Ou Est Le Swimming Pool were an English synthpop group from Camden, London, made up of Caan Capan, Charles Haddon, and Joe Hutchinson.

The band name is an amalgamation of French (où est le: where is the) and English (swimming pool) and is inspired by a line from French teacher Mrs. Crabbe (played by Pam Ferris) in the television series Hardwicke House. They released four singles.

History
In 2009, the band released and re-released their debut single, "Dance the Way I Feel", before supporting La Roux on their UK tour. In 2010, the band released the singles "These New Knights", "Jackson's Last Stand" and "The Key" as well as their debut album The Golden Year.

The band played at Glastonbury Festival and Bestival in 2009 and supported La Roux on their tour in early 2010. In May 2010, they played at Evolution Festival and in July at Global Gathering, along with a series of festivals all over Europe throughout the summer of 2010.

They appear on Tiësto's fifth album A Town Called Paradise on the song "The Feeling".
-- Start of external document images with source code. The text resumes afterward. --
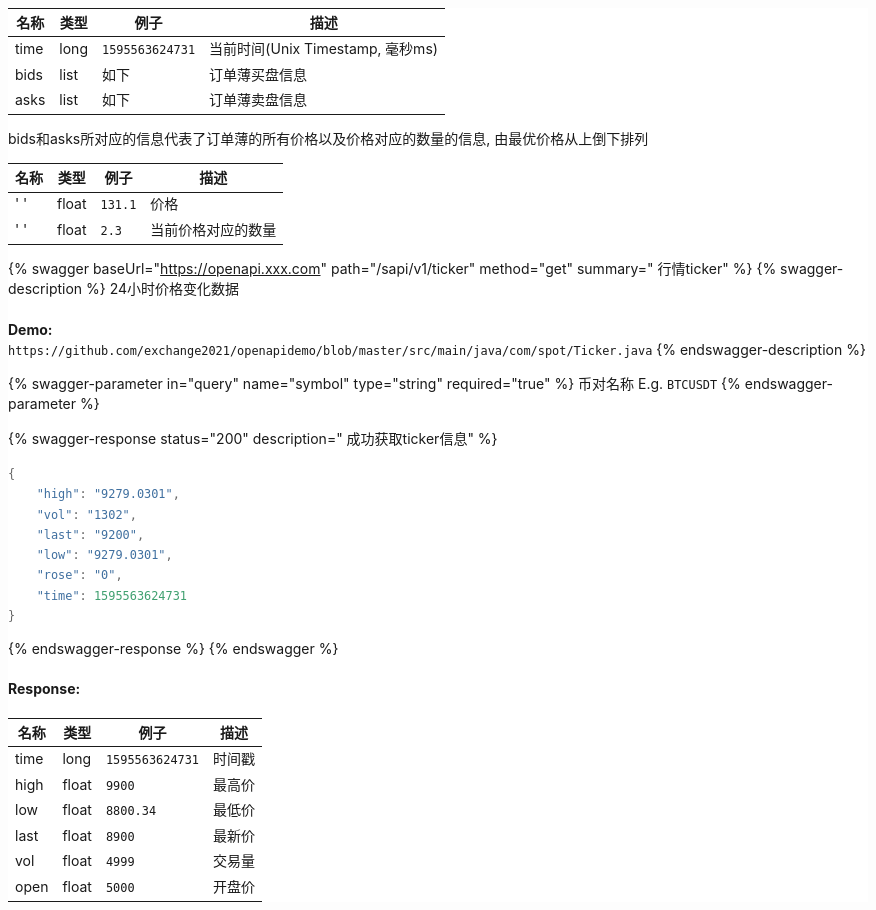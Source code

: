 | 名称   | 类型   | 例子              | 描述                         |
| ---- | ---- | --------------- | -------------------------- |
| time | long | `1595563624731` | 当前时间(Unix Timestamp, 毫秒ms) |
| bids | list | 如下              | 订单薄买盘信息                    |
| asks | list | 如下              | 订单薄卖盘信息                    |

bids和asks所对应的信息代表了订单薄的所有价格以及价格对应的数量的信息, 由最优价格从上倒下排列

| 名称  | 类型    | 例子      | 描述        |
| --- | ----- | ------- | --------- |
| ' ' | float | `131.1` | 价格        |
| ' ' | float | `2.3`   | 当前价格对应的数量 |

{% swagger baseUrl="https://openapi.xxx.com" path="/sapi/v1/ticker" method="get" summary=" 行情ticker" %}
{% swagger-description %}
24小时价格变化数据\
\
**Demo:**\
`https://github.com/exchange2021/openapidemo/blob/master/src/main/java/com/spot/Ticker.java`
{% endswagger-description %}

{% swagger-parameter in="query" name="symbol" type="string" required="true" %}
&#x20;币对名称 E.g. `BTCUSDT`
{% endswagger-parameter %}

{% swagger-response status="200" description=" 成功获取ticker信息" %}
```java
{
    "high": "9279.0301",
    "vol": "1302",
    "last": "9200",
    "low": "9279.0301",
    "rose": "0",
    "time": 1595563624731
}
```
{% endswagger-response %}
{% endswagger %}

#### Response:

| 名称   | 类型    | 例子              | 描述  |
| ---- | ----- | --------------- | --- |
| time | long  | `1595563624731` | 时间戳 |
| high | float | `9900`          | 最高价 |
| low  | float | `8800.34`       | 最低价 |
| last | float | `8900`          | 最新价 |
| vol  | float | `4999`          | 交易量 |
| open | float | `5000`          | 开盘价 |
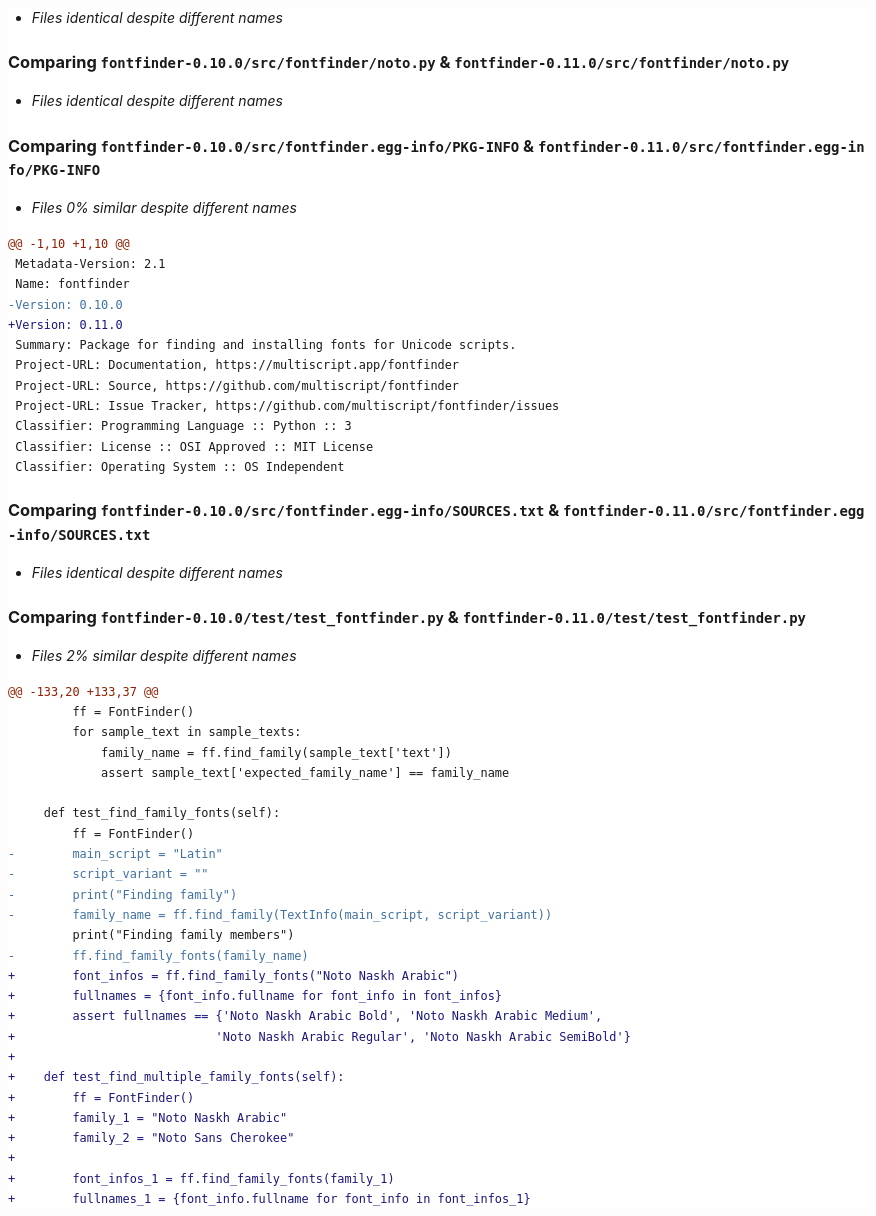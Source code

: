  * *Files identical despite different names*

### Comparing `fontfinder-0.10.0/src/fontfinder/noto.py` & `fontfinder-0.11.0/src/fontfinder/noto.py`

 * *Files identical despite different names*

### Comparing `fontfinder-0.10.0/src/fontfinder.egg-info/PKG-INFO` & `fontfinder-0.11.0/src/fontfinder.egg-info/PKG-INFO`

 * *Files 0% similar despite different names*

```diff
@@ -1,10 +1,10 @@
 Metadata-Version: 2.1
 Name: fontfinder
-Version: 0.10.0
+Version: 0.11.0
 Summary: Package for finding and installing fonts for Unicode scripts.
 Project-URL: Documentation, https://multiscript.app/fontfinder
 Project-URL: Source, https://github.com/multiscript/fontfinder
 Project-URL: Issue Tracker, https://github.com/multiscript/fontfinder/issues
 Classifier: Programming Language :: Python :: 3
 Classifier: License :: OSI Approved :: MIT License
 Classifier: Operating System :: OS Independent
```

### Comparing `fontfinder-0.10.0/src/fontfinder.egg-info/SOURCES.txt` & `fontfinder-0.11.0/src/fontfinder.egg-info/SOURCES.txt`

 * *Files identical despite different names*

### Comparing `fontfinder-0.10.0/test/test_fontfinder.py` & `fontfinder-0.11.0/test/test_fontfinder.py`

 * *Files 2% similar despite different names*

```diff
@@ -133,20 +133,37 @@
         ff = FontFinder()
         for sample_text in sample_texts:
             family_name = ff.find_family(sample_text['text'])
             assert sample_text['expected_family_name'] == family_name
 
     def test_find_family_fonts(self):
         ff = FontFinder()
-        main_script = "Latin"
-        script_variant = ""
-        print("Finding family")
-        family_name = ff.find_family(TextInfo(main_script, script_variant))
         print("Finding family members")
-        ff.find_family_fonts(family_name)
+        font_infos = ff.find_family_fonts("Noto Naskh Arabic")
+        fullnames = {font_info.fullname for font_info in font_infos}
+        assert fullnames == {'Noto Naskh Arabic Bold', 'Noto Naskh Arabic Medium',
+                            'Noto Naskh Arabic Regular', 'Noto Naskh Arabic SemiBold'}
+    
+    def test_find_multiple_family_fonts(self):
+        ff = FontFinder()
+        family_1 = "Noto Naskh Arabic"
+        family_2 = "Noto Sans Cherokee"
+
+        font_infos_1 = ff.find_family_fonts(family_1)
+        fullnames_1 = {font_info.fullname for font_info in font_infos_1}
```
Charles Haddon's death and disbandment
On 20 August 2010, Charles Haddon, the lead singer of the band, died after a performance at Pukkelpop, Belgium. He died by suicide in the backstage artists' parking area. Haddon was reported to have been distressed after he feared he had seriously injured a young girl earlier after a stage dive. Haddon was 22 years old.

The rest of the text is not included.